Si, heureusement, certains sportifs parviennent aujourd’hui à conjuguer leur carrière et leur homosexualité, le terrain de foot résiste encore et toujours au progrès. Le footballeur, symbole ultime du mâle viril à crampons, ne peut pas sortir de la supposée norme. D’ailleurs, seriez-vous capables de nommer trois joueurs gay de Première Division ? Probablement pas. Et pour cause : un footballeur homosexuel, ça n’existe pas. Ou plutôt, ça ne peut pas exister. Trop de pression, de médiatisation, de sponsors exigeants. Ce besoin d’être parfait, irréprochable, sans défaut. Un homme sans faille ; là où l’homosexualité pourrait être perçue comme une faiblesse, une perversion. Mario le réalise brutalement lorsqu’on le confronte à sa sexualité dans les vestiaires, d’un brutal « j’ai envie de savoir avec qui je me douche » . Comprendre « je ne veux pas me mettre à nu devant une bête de foire ! » .

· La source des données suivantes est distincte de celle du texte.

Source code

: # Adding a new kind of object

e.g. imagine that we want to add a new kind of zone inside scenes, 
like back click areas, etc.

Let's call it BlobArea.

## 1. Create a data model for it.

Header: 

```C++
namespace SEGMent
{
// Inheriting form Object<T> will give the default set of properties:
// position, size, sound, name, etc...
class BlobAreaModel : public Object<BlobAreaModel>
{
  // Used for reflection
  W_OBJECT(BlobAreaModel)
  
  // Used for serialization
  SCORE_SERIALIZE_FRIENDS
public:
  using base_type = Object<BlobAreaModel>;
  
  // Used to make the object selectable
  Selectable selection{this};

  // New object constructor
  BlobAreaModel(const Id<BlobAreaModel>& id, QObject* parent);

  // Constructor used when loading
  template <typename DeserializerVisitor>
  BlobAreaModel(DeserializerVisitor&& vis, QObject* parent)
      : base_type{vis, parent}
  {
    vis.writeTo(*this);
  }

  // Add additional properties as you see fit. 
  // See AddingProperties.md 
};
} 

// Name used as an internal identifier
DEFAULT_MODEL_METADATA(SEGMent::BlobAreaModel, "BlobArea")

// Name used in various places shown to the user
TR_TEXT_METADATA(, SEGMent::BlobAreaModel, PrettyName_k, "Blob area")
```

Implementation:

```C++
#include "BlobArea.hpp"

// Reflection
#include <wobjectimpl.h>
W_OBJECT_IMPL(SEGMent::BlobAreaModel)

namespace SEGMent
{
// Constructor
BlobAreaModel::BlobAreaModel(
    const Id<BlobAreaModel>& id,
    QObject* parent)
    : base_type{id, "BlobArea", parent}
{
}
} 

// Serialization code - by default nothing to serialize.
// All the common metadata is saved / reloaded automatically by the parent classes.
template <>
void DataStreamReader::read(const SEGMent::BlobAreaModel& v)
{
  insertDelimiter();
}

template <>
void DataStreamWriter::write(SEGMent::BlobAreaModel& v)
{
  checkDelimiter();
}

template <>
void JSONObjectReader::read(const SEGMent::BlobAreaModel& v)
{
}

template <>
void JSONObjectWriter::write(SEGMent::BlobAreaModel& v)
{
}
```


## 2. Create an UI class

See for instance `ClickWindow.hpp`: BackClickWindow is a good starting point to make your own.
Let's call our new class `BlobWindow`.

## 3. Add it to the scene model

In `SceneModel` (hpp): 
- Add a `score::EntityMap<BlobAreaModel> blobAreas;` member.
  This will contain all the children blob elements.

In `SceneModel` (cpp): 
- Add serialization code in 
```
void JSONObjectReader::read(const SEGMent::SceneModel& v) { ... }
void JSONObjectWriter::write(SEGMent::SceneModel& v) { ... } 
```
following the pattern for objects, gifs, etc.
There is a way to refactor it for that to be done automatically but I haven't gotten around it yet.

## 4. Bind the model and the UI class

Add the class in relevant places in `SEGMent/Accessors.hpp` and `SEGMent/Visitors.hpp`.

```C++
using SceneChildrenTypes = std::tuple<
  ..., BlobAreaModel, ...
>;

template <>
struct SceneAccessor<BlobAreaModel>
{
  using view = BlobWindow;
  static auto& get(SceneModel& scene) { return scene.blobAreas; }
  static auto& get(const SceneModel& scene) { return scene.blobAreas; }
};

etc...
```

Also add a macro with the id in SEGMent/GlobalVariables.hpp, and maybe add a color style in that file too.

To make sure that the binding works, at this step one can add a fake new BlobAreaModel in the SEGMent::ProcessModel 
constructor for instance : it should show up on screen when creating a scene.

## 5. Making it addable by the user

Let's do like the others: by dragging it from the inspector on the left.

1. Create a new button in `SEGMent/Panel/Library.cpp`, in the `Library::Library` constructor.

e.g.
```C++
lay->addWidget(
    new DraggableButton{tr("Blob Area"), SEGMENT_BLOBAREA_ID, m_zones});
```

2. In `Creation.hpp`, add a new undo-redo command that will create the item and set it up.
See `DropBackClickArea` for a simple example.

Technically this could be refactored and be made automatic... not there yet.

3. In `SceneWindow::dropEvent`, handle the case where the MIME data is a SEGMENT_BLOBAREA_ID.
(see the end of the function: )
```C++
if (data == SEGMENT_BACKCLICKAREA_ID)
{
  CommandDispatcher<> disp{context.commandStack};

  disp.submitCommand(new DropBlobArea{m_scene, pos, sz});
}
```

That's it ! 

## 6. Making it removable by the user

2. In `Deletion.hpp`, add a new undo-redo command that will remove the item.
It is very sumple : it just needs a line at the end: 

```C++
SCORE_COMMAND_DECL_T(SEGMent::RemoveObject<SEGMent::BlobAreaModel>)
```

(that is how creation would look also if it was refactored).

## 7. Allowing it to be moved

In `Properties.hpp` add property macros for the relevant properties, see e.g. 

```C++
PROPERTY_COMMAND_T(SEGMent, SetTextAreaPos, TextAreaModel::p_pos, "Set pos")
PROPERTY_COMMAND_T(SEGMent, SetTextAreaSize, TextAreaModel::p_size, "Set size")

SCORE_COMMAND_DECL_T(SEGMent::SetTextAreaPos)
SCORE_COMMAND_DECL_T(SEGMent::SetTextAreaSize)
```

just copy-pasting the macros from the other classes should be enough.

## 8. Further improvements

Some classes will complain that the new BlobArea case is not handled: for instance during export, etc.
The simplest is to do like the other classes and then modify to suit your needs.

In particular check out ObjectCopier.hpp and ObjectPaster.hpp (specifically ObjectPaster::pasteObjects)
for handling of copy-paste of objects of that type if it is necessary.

Quand Marcel Gisler nous présente Mario, il est l’étoile montante d’un petit club suisse et rêve de rejoindre la cour des grands. Lorsque son équipe recrute le jeune Allemand Leon, Mario voit ses rêves de grandeurs se confronter à un autre désir, charnel et romantique cette fois-ci. Une attirance évidemment rapidement dévoilée. Face à la pression, peu d’alternatives. On se soumet aux exigences du club et on fait profil bas, ou on se barre. Par ce biais, Gisler ausculte la cruauté d’un milieu qui ne soutient ses joueurs que lorsqu’ils rentrent dans le moule bien formaté du footballeur idéal. Celui qui rendra bien en poster dans la chambre de ceux qui l’idolâtrent. Le film explore l’hypocrisie habituelle (« Tu sais, nous on a pas de problème avec ça, c’est à cause des autres » ), la crise identitaire, le mal-être de celui à qui on assène qu’il ne peut pas vivre au grand jour. Et que dire de ces épouses dont le statut de potiches se double pour l’occasion d’alibis médiatiques ? Mascarade organisée et vie amoureuse sacrifiée sur l’autel de la célébrité – celle d’un autre de surcroît : pas sûr que leur sort soit moins tragique que celui de leurs (faux) partenaires.
Cette année, la Coupe du Monde était organisée en Russie. La prochaine se tiendra au Qatar. Deux pays ouvertement opposés à l’homosexualité. Si on se demandait où se situaient les priorités de la FIFA, elles ne se cachent visiblement par derrière les droits de l’homme… De toute évidence, le film n’est pas exempt de défauts. L’esthétique est très austère, presque froide, l’histoire d’amour reste très classique et le scénario somme toute très simple et finalement peu sanguin. Peut-être aurions-nous plus rêvé de rébellion, de révolte, de cris du cœur. Mais peut-être sommes-nous trop idéalistes, trop engagés, trop agacés. Néanmoins, Mario a le mérite de taper du crampon dans la fourmilière et de traiter, de mémoire pour la première fois sur grand écran, de cette saloperie de tabou qu’est l’homosexualité dans le monde du football. On regrette simplement que le film se fasse aussi fataliste et pessimiste, comme si toute romance gay ne pouvait trouver au cinéma qu’une issue dramatique. On a beau soutenir de tout notre être l’émergence des thématiques LGBTQ sur les écrans (quels qu’ils soient), il va vite devenir nécessaire que le cinéma sorte de cette préconception de l’amour gay comme amour maudit au bonheur fondamentalement inaccessible. Après toutes ces années et ô combien de drames, la respiration devient plus que nécessaire.
Mario, de Marcel Gisler. Avec Max Hubacher, Aaron Altaras, Jessy Moravec. Drame humain sur terrain de foot. Nationalité : Suisse. Durée : 1h59. Distributeur : Epicentre Films. Disponible en DVD et en salles depuis le 1er Août 2018.